Here’s the hierarchy I came up with for the first project. These aren’t the typical types of demons or sins that media portrays, but they are the ones that I specifically do battle with and they are very real to me.
Even reaching this state helped me understand the inner workings of when I face which demon, and how they relate to each other. It makes more sense to me now how their cross functional roles synergize, escalate, or compound and drive me deeper into my darkness.
I made a few hours for myself to conquer Loneliness first. She’s the demon I’m dancing with the most right now and she’s the one I wanted to look at the least. Last year I taught myself to pay specific attention to what I was trying to avoid, or to go after things I was scared about. So naturally at this point, I dove right into Loneliness to understand what was going on there.
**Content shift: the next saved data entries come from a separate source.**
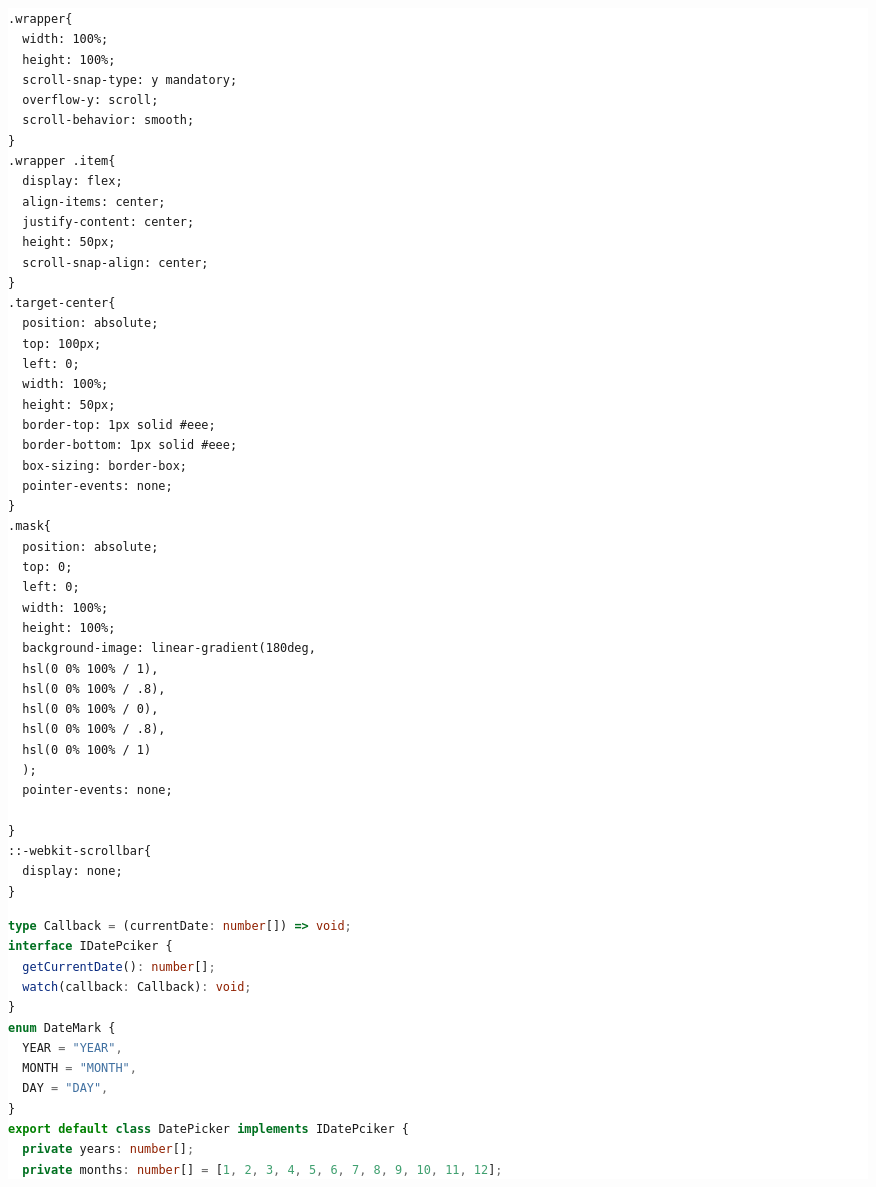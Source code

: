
 ```css{17,18,26,37,45-51}
.wrapper{
  width: 100%;
  height: 100%;
  scroll-snap-type: y mandatory;
  overflow-y: scroll;
  scroll-behavior: smooth;
}
.wrapper .item{
  display: flex;
  align-items: center;
  justify-content: center;
  height: 50px;
  scroll-snap-align: center;
}
.target-center{
  position: absolute;
  top: 100px;
  left: 0;
  width: 100%;
  height: 50px;
  border-top: 1px solid #eee;
  border-bottom: 1px solid #eee;
  box-sizing: border-box;
  pointer-events: none;
}
.mask{
  position: absolute;
  top: 0;
  left: 0;
  width: 100%;
  height: 100%;
  background-image: linear-gradient(180deg,
  hsl(0 0% 100% / 1),
  hsl(0 0% 100% / .8),
  hsl(0 0% 100% / 0),
  hsl(0 0% 100% / .8),
  hsl(0 0% 100% / 1)
  );
  pointer-events: none;

}
::-webkit-scrollbar{
  display: none;
}
```

 </CodeGroupItem>

 <CodeGroupItem title="ts">

```ts
type Callback = (currentDate: number[]) => void;
interface IDatePciker {
  getCurrentDate(): number[];
  watch(callback: Callback): void;
}
enum DateMark {
  YEAR = "YEAR",
  MONTH = "MONTH",
  DAY = "DAY",
}
export default class DatePicker implements IDatePciker {
  private years: number[];
  private months: number[] = [1, 2, 3, 4, 5, 6, 7, 8, 9, 10, 11, 12];
```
I used more bullet points to describe how I felt about her, and what her possible behaviors would be in the illustration. Then I drew stick figures to figure out what I wanted her pose to be. Said stick figures were bad, like really really bad. Old me would have run away from the drawing right then and there. But the figures were bad on purpose. They weren’t supposed to be good. They were just a breadcrumb to lead me to the next level of detail.
I drew her 3 times in the course of about two and a half hours. Each time getting more and more detailed. The 3rd time still isn’t something I would want to show off to anyone, but I felt and still feel amazing about my work.
Bonding with Loneliness as a character, as a piece of art, as a project, and as a painful emotion let me feel so many of the things I had been guarding myself from. Now that I’m done for the night, I don’t feel her presence anymore. She’ll be back guaranteed. But it’s been a good number of years since there wasn’t some version of her haunting the peripheries of my heart and mind.
I have some serious clarity at the moment and it is a quenching thirst I have yearned for.
Reaching back for a moment, I’ve spent these weeks of non-professional work time to focus on work directed towards myself. As part of that I’m specifically, and as literally as possible, facing my demons. As I reached the end of my art session today I had a realization. One of those experiences that turned into an actual mental gain during rest and restoration like I mentioned.
I faced Loneliness today — and in doing so, her negative influence rapidly vanished. I was shocked to find that true. I thought I was just going to give myself some more tools to work through her oppressive and needy-inducing aura. Instead, she gave me something I didn’t expect. A layer of self love that I haven’t realized that I was missing. Why should I feel lonely if I’m fully happy within my own self? Companionship can easily lay on top of a healthy baseline, but that’s very different. Perhaps her presence is just a reminder of what I’m not looking at for myself currently. An indication that I’m trending into the negative.
She’ll be back of course, and this new layer will fade, because that’s how emotions and trauma work. They come in and out of focus constantly. That’s ok, that’s normal. The idea is to go in a direction where the good emotions are more frequently present than absent in the kaleidoscope of the heart.
It was an amazing lesson to learn tonight — and it codified itself into a phrase that has some serious power to it for me:
“Face your demons. For they are the key to everything you desire, and your back has no hands to receive the gifts they bear.”